L345-350: MAMnet is trained only on MAM model outputs, so how does the model avoid learning MAM's own biases? Can we say that evaluation against MERRA-2 is not necessarily independent since the training data is nudged to MERRA-2 meteorology?

L351-357: Can MAMnet conserve total aerosol mass by design, or does this emerge of calculation? This is never proven numerically—just implied via Dpg.

L358-370: There’s no attribution of error—how much is due to MAMnet, and how much due to MERRA-2 inputs?
Other than these, my overarching general comments are as follows:
Unclear what one “file” represents—single timestep? Single day? Entire global field?

It is also unclear whether any temporal or spatial overlap exists between train/test sets.

No analysis on extrapolation over different time periods (e.g., pre-2000). The network is trained on a 5-year window using meteorology from MERRA-2 (likely post-2000). How would the model perform in periods with different emissions (e.g., 1980s)? Alternatively, discuss potential limitations in extrapolating to past or future climate states.

How is the SHAP analysis computed over such a high-dimensional sample space (using any explainer method)? Was it computed on the flattened single-level dataset? How do you deal with feature correlation?

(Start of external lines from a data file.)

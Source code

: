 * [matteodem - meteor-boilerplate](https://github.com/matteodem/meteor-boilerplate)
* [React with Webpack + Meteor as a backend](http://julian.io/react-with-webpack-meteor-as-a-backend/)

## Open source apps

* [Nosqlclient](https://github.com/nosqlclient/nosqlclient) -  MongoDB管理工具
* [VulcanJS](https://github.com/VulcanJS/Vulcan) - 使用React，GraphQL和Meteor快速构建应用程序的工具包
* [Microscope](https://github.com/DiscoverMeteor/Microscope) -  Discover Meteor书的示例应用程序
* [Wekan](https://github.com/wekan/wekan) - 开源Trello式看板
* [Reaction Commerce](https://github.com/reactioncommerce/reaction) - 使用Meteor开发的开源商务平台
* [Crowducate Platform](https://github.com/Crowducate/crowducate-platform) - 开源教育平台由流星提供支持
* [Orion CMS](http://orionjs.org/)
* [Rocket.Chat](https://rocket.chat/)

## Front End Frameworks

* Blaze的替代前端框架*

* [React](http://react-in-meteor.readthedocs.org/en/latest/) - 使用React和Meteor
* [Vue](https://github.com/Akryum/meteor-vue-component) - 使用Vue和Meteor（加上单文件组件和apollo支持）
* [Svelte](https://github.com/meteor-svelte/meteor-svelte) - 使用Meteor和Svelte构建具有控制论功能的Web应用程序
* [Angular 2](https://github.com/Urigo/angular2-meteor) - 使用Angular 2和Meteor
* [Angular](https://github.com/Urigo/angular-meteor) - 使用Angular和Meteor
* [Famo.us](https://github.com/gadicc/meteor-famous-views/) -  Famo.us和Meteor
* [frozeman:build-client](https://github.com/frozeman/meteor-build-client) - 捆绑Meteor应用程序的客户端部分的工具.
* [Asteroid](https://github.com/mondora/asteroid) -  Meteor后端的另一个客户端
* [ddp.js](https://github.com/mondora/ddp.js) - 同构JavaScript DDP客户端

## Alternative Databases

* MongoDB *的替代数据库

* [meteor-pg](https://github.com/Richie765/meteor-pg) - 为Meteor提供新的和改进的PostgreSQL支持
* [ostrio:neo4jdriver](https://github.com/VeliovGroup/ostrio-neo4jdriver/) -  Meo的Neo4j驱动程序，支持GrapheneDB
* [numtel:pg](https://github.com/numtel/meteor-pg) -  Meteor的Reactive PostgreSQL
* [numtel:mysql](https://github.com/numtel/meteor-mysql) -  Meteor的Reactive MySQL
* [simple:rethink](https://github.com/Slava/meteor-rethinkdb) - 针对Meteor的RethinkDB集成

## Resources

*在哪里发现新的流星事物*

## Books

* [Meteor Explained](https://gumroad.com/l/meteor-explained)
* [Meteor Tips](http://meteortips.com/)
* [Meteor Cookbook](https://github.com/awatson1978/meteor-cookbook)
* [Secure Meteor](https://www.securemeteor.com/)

Is MAMnet architecture resolution-agnostic? Though you use single-level training to make the model resolution-independent, how would MAMnet perform in coarser (~2.5°) or finer (<1°) gridded input?
Citation: https://doi.org/10.5194/egusphere-2025-482-RC3
- AC3: 'Reply on RC3', Donifan Barahona, 23 Oct 2025
  
  Please see attachment.
  
  Citation: https://doi.org/10.5194/egusphere-2025-482-AC3

Peer review completion

AR – Author's response | RR – Referee report | ED – Editor decision | EF – Editorial file upload

AR by Donifan Barahona on behalf of the Authors (23 Oct 2025) Author's response Author's tracked changes Manuscript

ED: Reconsider after major revisions (26 Oct 2025) by Slimane Bekki

ED: Referee Nomination & Report Request started (05 Dec 2025) by Slimane Bekki

RR by Anonymous Referee #2 (09 Dec 2025)

Suggestions for revision or reasons for rejection

In general, I’m ok with this getting published because it seems like the authors have had to wait a long time in the review process. That said, I’m disappointed by some of the author’s responses, so I wanted to write a response

Response to Major Comment 1

The fact that calculating the ASD for each species in MAM as a comparison test requires strong assumptions (really just 1 assumption, that the ASD is fixed for each species globally) is the whole point of doing it. This calculation is to test how much better the ML method does compared to the simplest assumption. If the ML method is not much better than the simplest assumption, then the ML method is not creating much value (but you can really highlight how much value it’s adding if the ML estimates make the estimates much closer to ML than the simplest calculation).

This calculation *is* straightforward. For each species, calculate the globally averaged fraction of that species’ mass that appears in each of the 7 modes. Let’s say that globally averaged, 5% of sulfate is in mode 1, 10% in mode 2, etc. You would then apply these fractions to the bulk model (doing it for all species) to split the bulk mass across the 7 modes. You would also calculate the globally averaged diameter for each of your modes and apply this to the bulk model globally.

Yes, it is a big assumption, but it’s the “baseline” calculation to see if MAMnet adds information above a 1st-order estimate. And it is a straightforward calculation that could have been done in a day’s work during the responses. The authors seemed to have overthought the calculation, and the article will be weaker without this baseline comparison.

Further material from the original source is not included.